12-06-2009, 09:47 PM
[URL="http://www.dawn.com/wps/wcm/connect/dawn-content-library/dawn/news/world/03-us-struggles-to-get-pakistan-policy-right-ss-02"] US struggles to get Pakistan policy right[/URL]
Quote:WASHINGTON: The Obama administration may be putting out a fire in Afghanistan, but the dynamite factory is next door in nuclear-armed Pakistan, commented Democratic lawmaker Gary Ackerman this week.
.....
'My constituents keep asking? Is it worth risking the lives of those who respond to the fire in a place that may or may not hold a lot of value in and of itself,' Ackerman, a US congressman from New York, told Obama's defense and diplomatic chiefs.
...
'It is a very delicate balancing act,' said Riedel, now with the Brookings Institution think tank. 'You don't change Pakistan's strategic behavior very easily. It is not something that will change in the course of months or years,' he added.

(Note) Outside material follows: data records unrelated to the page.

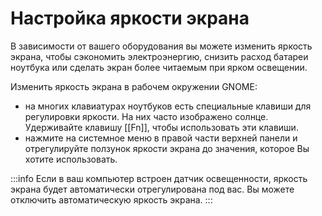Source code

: # Настройка яркости экрана

В зависимости от вашего оборудования вы можете изменить яркость экрана, чтобы сэкономить электроэнергию, снизить расход батареи ноутбука или сделать экран более читаемым при ярком освещении.

Изменить яркость экрана в рабочем окружении GNOME:

- на многих клавиатурах ноутбуков есть специальные клавиши для регулировки яркости. На них часто изображено солнце. Удерживайте клавишу [[Fn]], чтобы использовать эти клавиши.
- нажмите на системное меню в правой части верхней панели и отрегулируйте ползунок яркости экрана до значения, которое Вы хотите использовать.

:::info
Если в ваш компьютер встроен датчик освещенности, яркость экрана будет автоматически отрегулирована под вас. Вы можете отключить автоматическую яркость экрана.
:::
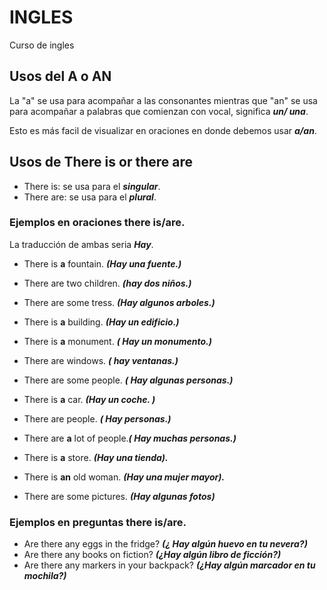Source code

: # INGLES
Curso de ingles


## Usos del A o AN
La "a" se usa para acompañar a las consonantes mientras que "an" se usa para acompañar a palabras que comienzan con vocal, significa ***un/ una***.

Esto es más facil de visualizar en oraciones en donde debemos usar ***a/an***.

## Usos de There is or there are
- There is: se usa para el ***singular***.
- There are: se usa para el ***plural***.
  
### Ejemplos en oraciones there is/are.
La traducción de ambas seria ***Hay***.

- There is **a** fountain. ***(Hay una fuente.)***
- There are two children. ***(hay dos niños.)***
- There are some tress. ***(Hay algunos arboles.)***
- There is **a** building. ***(Hay un edificio.)***

- There is **a** monument. ***( Hay un monumento.)***

- There are windows. ***( hay ventanas.)***

- There are some people. ***( Hay algunas personas.)***

- There is **a** car. ***(Hay un coche. )***

- There are people. ***( Hay personas.)***

- There are **a** lot of people.***( Hay muchas personas.)***

- There is **a** store. ***(Hay una tienda).***
- There is **an** old woman. ***(Hay una mujer mayor).***
- There are some pictures. ***(Hay algunas fotos)***

### Ejemplos en preguntas there is/are.

- Are there any eggs in the fridge? ***(¿ Hay algún huevo en tu nevera?)***
- Are there any books on fiction? ***(¿Hay algún libro de ficción?)***
- Are there any markers in your backpack? ***(¿Hay algún marcador en tu mochila?)***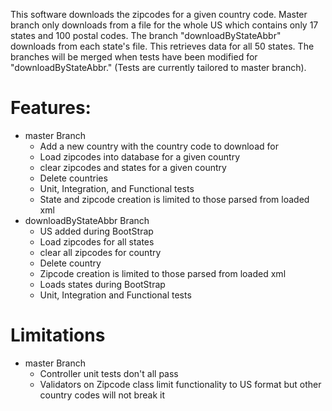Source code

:This software downloads the zipcodes for a given country code.  Master branch only downloads from a file for the whole US which contains only 17 states and 100 postal codes.  The branch "downloadByStateAbbr" downloads from each state's file.  This retrieves data for all 50 states.  The branches will be merged when tests have been modified for "downloadByStateAbbr."  (Tests are currently tailored to master branch).

# Features:
* master Branch
    * Add a new country with the country code to download for
    * Load zipcodes into database for a given country
    * clear zipcodes and states for a given country
    * Delete countries
    * Unit, Integration, and Functional tests
    * State and zipcode creation is limited to those parsed from loaded xml
* downloadByStateAbbr Branch
    * US added during BootStrap
    * Load zipcodes for all states
    * clear all zipcodes for country
    * Delete country
    * Zipcode creation is limited to those parsed from loaded xml
    * Loads states during BootStrap
    * Unit, Integration and Functional tests

# Limitations
* master Branch
    * Controller unit tests don't all pass
    * Validators on Zipcode class limit functionality to US format but other country codes will not break it


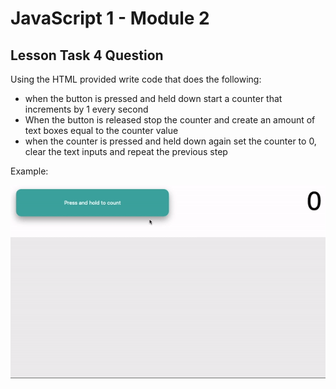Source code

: # JavaScript 1 - Module 2

## Lesson Task 4 Question

Using the HTML provided write code that does the following:

- when the button is pressed and held down start a counter that increments by 1 every second
- When the button is released stop the counter and create an amount of text boxes equal to the counter value
- when the counter is pressed and held down again set the counter to 0, clear the text inputs and repeat the previous step

Example:

<p align="center"><img src="example-answer.gif" alt="Answer example"></p>
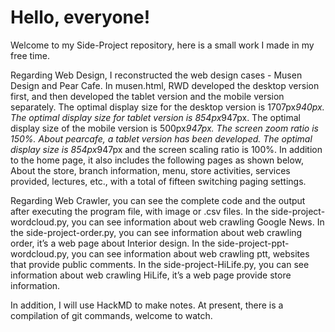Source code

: # Hello, everyone!
Welcome to my Side-Project repository, here is a small work I made in my free time.

Regarding Web Design, I reconstructed the web design cases - Musen Design and Pear Cafe.
In musen.html, RWD developed the desktop version first, and then developed the tablet version and the mobile version separately.
The optimal display size for the desktop version is 1707px*940px.
The optimal display size for tablet version is 854px*947px.
The optimal display size of the mobile version is 500px*947px.
The screen zoom ratio is 150%.
About pearcafe, a tablet version has been developed. The optimal display size is 854px*947px and the screen scaling ratio is 100%. In addition to the home page, it also includes the following pages as shown below, About the store, branch information, menu, store activities, services provided, lectures, etc., with a total of fifteen switching paging settings.

Regarding Web Crawler, you can see the complete code and the output after executing the program file, with image or .csv files.
In the side-project-wordcloud.py, you can see information about web crawling Google News.
In the side-project-order.py, you can see information about web crawling order, it’s a web page about Interior design.
In the side-project-ppt-wordcloud.py, you can see information about web crawling ptt, websites that provide public comments.
In the side-project-HiLife.py, you can see information about web crawling HiLife, it’s a web page provide store information.

In addition, I will use HackMD to make notes. At present, there is a compilation of git commands, welcome to watch.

The Pakistanis are rattled by what the United States is doing in Afghanistan, with contradictory positions of not wanting a 'surge' of 30,000 more US forces across the border while also fearing Washington will withdraw too quickly and destabilize the region further. 'So they don't want us to surge or leave, but they also don't want to do more to make America and Nato policy in Afghanistan more likely of any sort of success,' said Robert M. Hathaway, director of the Asia program at the Wilson Center, another Washington-based think tank.
......
For example a proposed $7.5 billion non-military US aid package has been met with bountiful suspicion, particularly from the army, which says it comes with too many conditions. 'They don't seem to want a strategic relationship. They want the money, they want the equipment, but at the end of the day they don't want a relationship that costs them too much,' said Democratic Senator Robert Menendez of New Jersey.